There is a lot of hype about the TVS-x63 series. Some of the hype is justified and some not so much. I don't think users will buy the system just for the AMD processor unit and very few will purchase the 8-bay model we tested today for the enhanced video for the Radeon GPU. The TVS-863+ with eight drive bays is a little too large for most home theater installations -- the TVS-463 (4-bay) and TVS-663 (6-bay) fit the home theater replacement a little better. The 8-bay model we tested today is a good fit for business use and offers powerful features at a great price point.
Starting with the primary function, storage. The TVS-863+ uses eight drive bays that support the latest in hard disk drive technology. With HGST's new He8 drives with 8TB density, users can easily store up to 64TB of data. After RAID 6 overhead, that comes out to about 48TB of usable space with dual disk failure redundancy.

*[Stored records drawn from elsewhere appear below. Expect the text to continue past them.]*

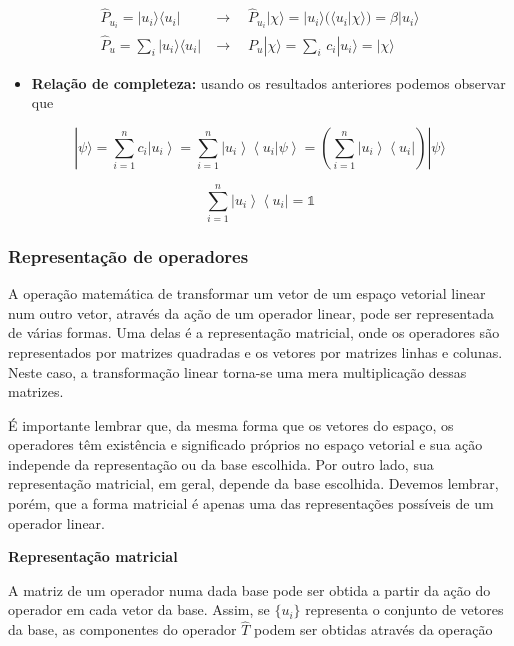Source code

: \documentclass[11pt]{article}
\providecommand{\tightlist}{%
      \setlength{\itemsep}{0pt}\setlength{\parskip}{0pt}}
\begin{document}
\[
\begin{array}{ll}
\hat{P}_{u_i} = | u_i \rangle \langle u_i |  &\rightarrow \quad \hat{P}_{u_i} | \chi\rangle = | u_i \rangle (\langle u_i |\chi\rangle) = \beta | u_i \rangle \\
\hat{P}_{u} = \sum_i | u_i \rangle \langle u_i |  &\rightarrow \quad  {P}_{u} | \chi\rangle = \sum_i \,c_i | u_i \rangle = | \chi\rangle
\end{array}
\]

\begin{itemize}
\tightlist
\item
  \textbf{Relação de completeza:} usando os resultados anteriores
  podemos observar que
\end{itemize}

\[
|\psi\rangle=\sum_{i=1}^{n}c_i\left|u_{i}\right\rangle = \sum_{i=1}^{n}\left|u_{i}\right\rangle\left\langle u_{i} | \psi\right\rangle=\left(\sum_{i=1}^{n}\left|u_{i}\right\rangle\left\langle u_{i}\right|\right)|\psi\rangle
\]

\[
\sum_{i=1}^{n}\left|u_{i}\right\rangle\left\langle u_{i}\right| = \mathbb{1}
\]

    \hypertarget{representauxe7uxe3o-de-operadores}{%
\subsubsection{Representação de
operadores}\label{representauxe7uxe3o-de-operadores}}

A operação matemática de transformar um vetor de um espaço vetorial
linear num outro vetor, através da ação de um operador linear, pode ser
representada de várias formas. Uma delas é a representação matricial,
onde os operadores são representados por matrizes quadradas e os vetores
por matrizes linhas e colunas. Neste caso, a transformação linear
torna-se uma mera multiplicação dessas matrizes.

É importante lembrar que, da mesma forma que os vetores do espaço, os
operadores têm existência e significado próprios no espaço vetorial e
sua ação independe da representação ou da base escolhida. Por outro
lado, sua representação matricial, em geral, depende da base escolhida.
Devemos lembrar, porém, que a forma matricial é apenas uma das
representações possíveis de um operador linear.

\textbf{Representação matricial}

A matriz de um operador numa dada base pode ser obtida a partir da ação
do operador em cada vetor da base. Assim, se \(\{ u_i \}\) representa o
conjunto de vetores da base, as componentes do operador \(\hat{T}\)
podem ser obtidas através da operação
\end{document}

Your data shares are no longer limited by wires or proximity. QNAP's cloud service gives your users access to permission-based files from anywhere in the world. The cloud service is one of the standout features for this model as it keeps the files local rather than sharing them to Google or Amazon. You control the content and who has access to it.
Other software add-on packages extend the range of useful business features as well. Virtualization and soon-to-come Docker support open the door for any operating system and feature you may want to add. Many features already exist, though, in the low-overhead QTS operating system via apps, even CPU- hungry databases run on the system.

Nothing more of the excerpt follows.